Over the longer haul, what’s to say that the owner of the space decides to change the flooring in five or six years? Tear out the old and install the new. Will this process compromise the integrity of the moisture remediation system? If removal of the flooring violates the remediation system, the system must be re-installed to ensure protection of the new flooring. The owner paid for this five years ago; does it have to be budgeted again?
Since waterborne adhesives are the most common in use today, their installation instructions are directly tied to the porosity of the substrate to include the size of the notches in the trowel, and allowing longer open times before actually placing the flooring into the adhesive. While these installation instructions are readily available from the adhesive manufacturers, it remains that the contractor using them has to be aware of them and understand that the type of adhesive, the size of the trowel notching, and the open time of the adhesive may be different now that the remediation system has been installed over the concrete.

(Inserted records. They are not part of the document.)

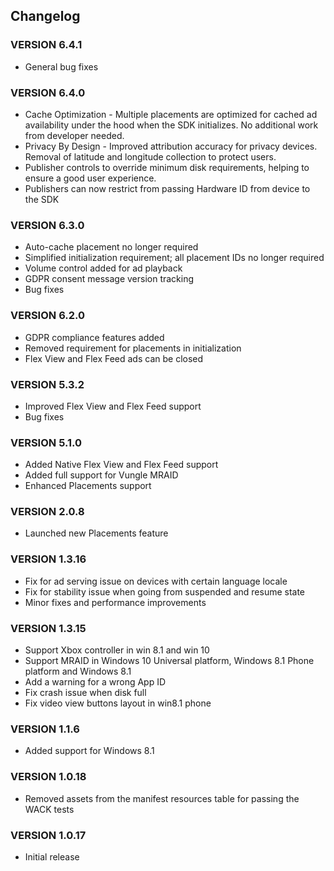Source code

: ## Changelog

### VERSION 6.4.1
* General bug fixes 

### VERSION 6.4.0
* Cache Optimization - Multiple placements are optimized for cached ad availability under the hood when the SDK initializes. No additional work from developer needed.
* Privacy By Design - Improved attribution accuracy for privacy devices. Removal of latitude and longitude collection to protect users.
* Publisher controls to override minimum disk requirements, helping to ensure a good user experience.
* Publishers can now restrict from passing Hardware ID from device to the SDK

### VERSION 6.3.0
* Auto-cache placement no longer required
* Simplified initialization requirement; all placement IDs no longer required
* Volume control added for ad playback
* GDPR consent message version tracking
* Bug fixes

### VERSION 6.2.0
* GDPR compliance features added
* Removed requirement for placements in initialization
* Flex View and Flex Feed ads can be closed

### VERSION 5.3.2
* Improved Flex View and Flex Feed support
* Bug fixes

### VERSION 5.1.0
* Added Native Flex View and Flex Feed support
* Added full support for Vungle MRAID
* Enhanced Placements support

### VERSION 2.0.8
* Launched new Placements feature

### VERSION 1.3.16
* Fix for ad serving issue on devices with certain language locale
* Fix for stability issue when going from suspended and resume state
* Minor fixes and performance improvements

### VERSION 1.3.15
* Support Xbox controller in win 8.1 and win 10
* Support MRAID in Windows 10 Universal platform, Windows 8.1 Phone platform and Windows 8.1
* Add a warning for a wrong App ID 
* Fix crash issue when disk full
* Fix video view buttons layout in win8.1 phone

### VERSION 1.1.6
* Added support for Windows 8.1

### VERSION 1.0.18
* Removed assets from the manifest resources table for passing the WACK tests

### VERSION 1.0.17
* Initial release
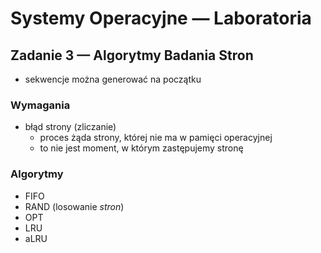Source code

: # Systemy Operacyjne — Laboratoria

## Zadanie 3 — Algorytmy Badania Stron

- sekwencje można generować na początku

### Wymagania

- błąd strony (zliczanie)
    - proces żąda strony, której nie ma w pamięci operacyjnej
    - to nie jest moment, w którym zastępujemy stronę

### Algorytmy

- FIFO
- RAND (losowanie _stron_)
- OPT
- LRU
- aLRU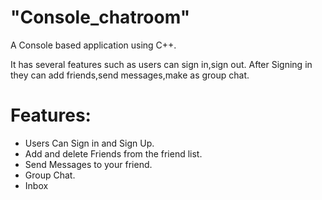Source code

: 

# "Console_chatroom" #

A Console based application using C++.

It has several features such as users can sign in,sign out. After Signing in they can add friends,send messages,make as group chat.


# Features: #

* Users Can Sign in and Sign Up. 
* Add and delete Friends from the friend list.
* Send Messages to your friend.
* Group Chat.
* Inbox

If there is a failure and the moisture level does not exceed what the manufacturer recommended for the system installed, what is actually covered? In some cases, the manufacturer will replace the product only. Does additional warranty coverage come with additional costs? Who gets the warranty? Can the owner pass it on should they sell the building? What is the length of the warranty? Is it prorated? What is really covered: tear-out; reinstalling a new system; patching or leveling as required, the adhesive, the floor covering, labor?
The installation of a properly formulated moisture control system should flat out perform for the full length of the warranty period. Owners expect warranties that will protect them from future outlays. They’ve already spent good money to solve a problem. They should only have to pay for it once.